How to complete this task: Provide again, from the entries below, every line from the one containing "### ❌ Incorrect" through the one containing "This rule should", exactly as written, and no other line.

(Information given)

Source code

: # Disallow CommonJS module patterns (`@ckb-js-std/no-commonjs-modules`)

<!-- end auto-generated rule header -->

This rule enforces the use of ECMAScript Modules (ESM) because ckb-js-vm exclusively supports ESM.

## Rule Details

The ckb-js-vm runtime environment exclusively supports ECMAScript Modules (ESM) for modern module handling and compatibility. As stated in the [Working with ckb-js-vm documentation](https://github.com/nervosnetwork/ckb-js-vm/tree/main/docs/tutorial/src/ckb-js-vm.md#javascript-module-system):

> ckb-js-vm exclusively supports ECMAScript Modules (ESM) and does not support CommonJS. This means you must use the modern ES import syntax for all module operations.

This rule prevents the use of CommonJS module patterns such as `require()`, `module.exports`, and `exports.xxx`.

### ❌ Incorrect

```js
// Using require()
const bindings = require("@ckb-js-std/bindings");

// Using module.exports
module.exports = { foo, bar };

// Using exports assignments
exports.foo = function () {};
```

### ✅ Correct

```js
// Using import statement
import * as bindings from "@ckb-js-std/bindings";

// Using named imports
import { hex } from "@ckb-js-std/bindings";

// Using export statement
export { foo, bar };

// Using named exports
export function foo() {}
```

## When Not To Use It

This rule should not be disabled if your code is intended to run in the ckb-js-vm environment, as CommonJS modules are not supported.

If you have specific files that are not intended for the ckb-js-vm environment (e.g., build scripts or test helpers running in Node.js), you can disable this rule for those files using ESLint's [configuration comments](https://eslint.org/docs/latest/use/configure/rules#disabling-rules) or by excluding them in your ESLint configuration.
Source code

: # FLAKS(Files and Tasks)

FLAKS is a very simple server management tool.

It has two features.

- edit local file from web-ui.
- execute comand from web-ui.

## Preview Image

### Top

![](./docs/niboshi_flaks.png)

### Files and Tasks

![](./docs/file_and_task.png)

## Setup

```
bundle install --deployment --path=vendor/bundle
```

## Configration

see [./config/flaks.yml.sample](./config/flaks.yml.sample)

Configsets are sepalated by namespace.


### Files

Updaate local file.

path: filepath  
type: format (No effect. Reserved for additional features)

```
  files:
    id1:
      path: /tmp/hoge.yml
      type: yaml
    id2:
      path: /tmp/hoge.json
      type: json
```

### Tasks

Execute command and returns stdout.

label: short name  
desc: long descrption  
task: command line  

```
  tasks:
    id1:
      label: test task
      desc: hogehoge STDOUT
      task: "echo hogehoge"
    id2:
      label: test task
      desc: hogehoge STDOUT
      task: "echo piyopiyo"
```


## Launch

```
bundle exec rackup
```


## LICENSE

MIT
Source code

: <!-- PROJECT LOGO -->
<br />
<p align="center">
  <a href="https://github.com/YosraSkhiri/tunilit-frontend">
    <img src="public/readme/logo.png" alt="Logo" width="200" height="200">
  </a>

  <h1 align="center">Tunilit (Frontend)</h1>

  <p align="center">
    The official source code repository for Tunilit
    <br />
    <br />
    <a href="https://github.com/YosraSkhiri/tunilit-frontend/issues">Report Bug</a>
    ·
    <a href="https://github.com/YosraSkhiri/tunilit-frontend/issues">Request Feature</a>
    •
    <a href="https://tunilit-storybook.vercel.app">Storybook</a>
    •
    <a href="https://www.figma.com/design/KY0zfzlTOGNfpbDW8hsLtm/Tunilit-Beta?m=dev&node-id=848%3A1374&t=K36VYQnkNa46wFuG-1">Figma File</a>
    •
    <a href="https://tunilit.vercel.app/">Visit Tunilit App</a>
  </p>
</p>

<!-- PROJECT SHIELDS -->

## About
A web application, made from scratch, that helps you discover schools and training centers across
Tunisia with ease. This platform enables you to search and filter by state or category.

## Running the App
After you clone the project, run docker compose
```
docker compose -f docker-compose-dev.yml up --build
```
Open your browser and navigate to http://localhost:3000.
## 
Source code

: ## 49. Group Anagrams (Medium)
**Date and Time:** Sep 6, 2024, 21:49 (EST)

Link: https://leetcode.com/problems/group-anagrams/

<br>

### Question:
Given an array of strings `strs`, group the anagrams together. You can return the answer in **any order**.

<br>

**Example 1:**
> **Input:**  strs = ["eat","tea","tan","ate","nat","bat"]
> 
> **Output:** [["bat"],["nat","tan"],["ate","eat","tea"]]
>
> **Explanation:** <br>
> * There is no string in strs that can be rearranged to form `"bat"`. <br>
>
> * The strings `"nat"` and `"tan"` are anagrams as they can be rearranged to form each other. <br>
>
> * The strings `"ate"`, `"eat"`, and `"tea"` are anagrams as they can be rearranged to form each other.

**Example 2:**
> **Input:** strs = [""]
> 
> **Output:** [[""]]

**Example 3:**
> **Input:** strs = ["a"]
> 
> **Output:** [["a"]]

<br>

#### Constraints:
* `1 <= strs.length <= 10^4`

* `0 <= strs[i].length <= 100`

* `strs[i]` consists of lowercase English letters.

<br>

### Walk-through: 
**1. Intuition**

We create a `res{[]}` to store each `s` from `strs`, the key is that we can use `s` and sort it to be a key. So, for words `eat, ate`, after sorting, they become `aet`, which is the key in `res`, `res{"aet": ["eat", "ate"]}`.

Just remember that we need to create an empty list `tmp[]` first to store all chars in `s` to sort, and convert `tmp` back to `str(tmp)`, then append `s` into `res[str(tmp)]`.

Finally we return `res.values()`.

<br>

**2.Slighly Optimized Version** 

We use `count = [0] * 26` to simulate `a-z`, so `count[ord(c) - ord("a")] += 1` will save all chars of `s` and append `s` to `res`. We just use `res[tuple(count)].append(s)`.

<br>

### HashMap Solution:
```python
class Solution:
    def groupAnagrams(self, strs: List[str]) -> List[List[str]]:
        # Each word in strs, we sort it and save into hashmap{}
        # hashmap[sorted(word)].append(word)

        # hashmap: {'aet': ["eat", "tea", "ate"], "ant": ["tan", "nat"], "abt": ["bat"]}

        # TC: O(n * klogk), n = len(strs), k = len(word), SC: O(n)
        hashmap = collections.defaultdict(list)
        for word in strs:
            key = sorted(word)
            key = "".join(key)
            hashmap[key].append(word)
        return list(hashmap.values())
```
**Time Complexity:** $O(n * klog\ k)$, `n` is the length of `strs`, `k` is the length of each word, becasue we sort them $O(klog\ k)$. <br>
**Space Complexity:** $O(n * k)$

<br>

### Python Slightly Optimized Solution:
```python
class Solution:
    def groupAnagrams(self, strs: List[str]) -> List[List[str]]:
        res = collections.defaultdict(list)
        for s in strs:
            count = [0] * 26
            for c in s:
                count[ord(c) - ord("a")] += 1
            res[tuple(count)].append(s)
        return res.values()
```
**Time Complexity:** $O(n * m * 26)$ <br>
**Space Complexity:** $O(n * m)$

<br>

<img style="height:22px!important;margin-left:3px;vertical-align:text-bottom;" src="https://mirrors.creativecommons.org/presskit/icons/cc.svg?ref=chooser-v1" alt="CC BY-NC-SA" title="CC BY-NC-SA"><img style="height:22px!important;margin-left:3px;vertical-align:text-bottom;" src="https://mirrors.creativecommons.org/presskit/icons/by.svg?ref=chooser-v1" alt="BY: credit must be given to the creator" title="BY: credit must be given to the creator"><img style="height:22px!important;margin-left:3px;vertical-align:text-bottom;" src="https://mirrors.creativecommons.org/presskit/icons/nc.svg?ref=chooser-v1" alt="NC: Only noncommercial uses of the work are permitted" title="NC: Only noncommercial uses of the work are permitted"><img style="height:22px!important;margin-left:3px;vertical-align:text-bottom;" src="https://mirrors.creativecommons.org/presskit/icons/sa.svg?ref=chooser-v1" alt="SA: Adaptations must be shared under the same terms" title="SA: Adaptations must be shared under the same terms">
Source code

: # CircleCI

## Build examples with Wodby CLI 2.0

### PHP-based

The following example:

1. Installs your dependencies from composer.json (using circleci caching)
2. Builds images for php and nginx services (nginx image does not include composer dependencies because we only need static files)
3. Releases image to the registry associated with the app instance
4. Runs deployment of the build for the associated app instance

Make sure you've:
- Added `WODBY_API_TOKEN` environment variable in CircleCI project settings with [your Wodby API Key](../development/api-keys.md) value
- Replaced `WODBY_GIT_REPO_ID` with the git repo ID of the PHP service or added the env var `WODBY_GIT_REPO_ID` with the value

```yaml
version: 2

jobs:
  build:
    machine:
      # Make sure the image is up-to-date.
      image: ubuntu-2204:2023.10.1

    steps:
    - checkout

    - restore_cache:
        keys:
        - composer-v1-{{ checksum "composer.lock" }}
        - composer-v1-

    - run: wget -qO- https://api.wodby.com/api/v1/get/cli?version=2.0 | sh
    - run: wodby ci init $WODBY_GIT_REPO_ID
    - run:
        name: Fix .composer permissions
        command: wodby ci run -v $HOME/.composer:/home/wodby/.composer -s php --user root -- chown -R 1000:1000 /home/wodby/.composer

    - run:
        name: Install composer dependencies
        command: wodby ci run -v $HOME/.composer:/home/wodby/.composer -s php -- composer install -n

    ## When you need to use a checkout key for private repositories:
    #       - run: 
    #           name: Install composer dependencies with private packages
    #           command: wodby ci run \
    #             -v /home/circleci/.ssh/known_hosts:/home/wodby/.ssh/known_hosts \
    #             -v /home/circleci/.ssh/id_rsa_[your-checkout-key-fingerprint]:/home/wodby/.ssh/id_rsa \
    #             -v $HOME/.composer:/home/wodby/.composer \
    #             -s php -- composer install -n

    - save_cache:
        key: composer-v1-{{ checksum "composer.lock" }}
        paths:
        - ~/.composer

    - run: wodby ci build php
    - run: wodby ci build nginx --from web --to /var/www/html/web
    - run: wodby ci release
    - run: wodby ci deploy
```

(End Information given)

Output of the exercise:
### ❌ Incorrect

```js
// Using require()
const bindings = require("@ckb-js-std/bindings");

// Using module.exports
module.exports = { foo, bar };

// Using exports assignments
exports.foo = function () {};
```

### ✅ Correct

```js
// Using import statement
import * as bindings from "@ckb-js-std/bindings";

// Using named imports
import { hex } from "@ckb-js-std/bindings";

// Using export statement
export { foo, bar };

// Using named exports
export function foo() {}
```

## When Not To Use It

This rule should not be disabled if your code is intended to run in the ckb-js-vm environment, as CommonJS modules are not supported.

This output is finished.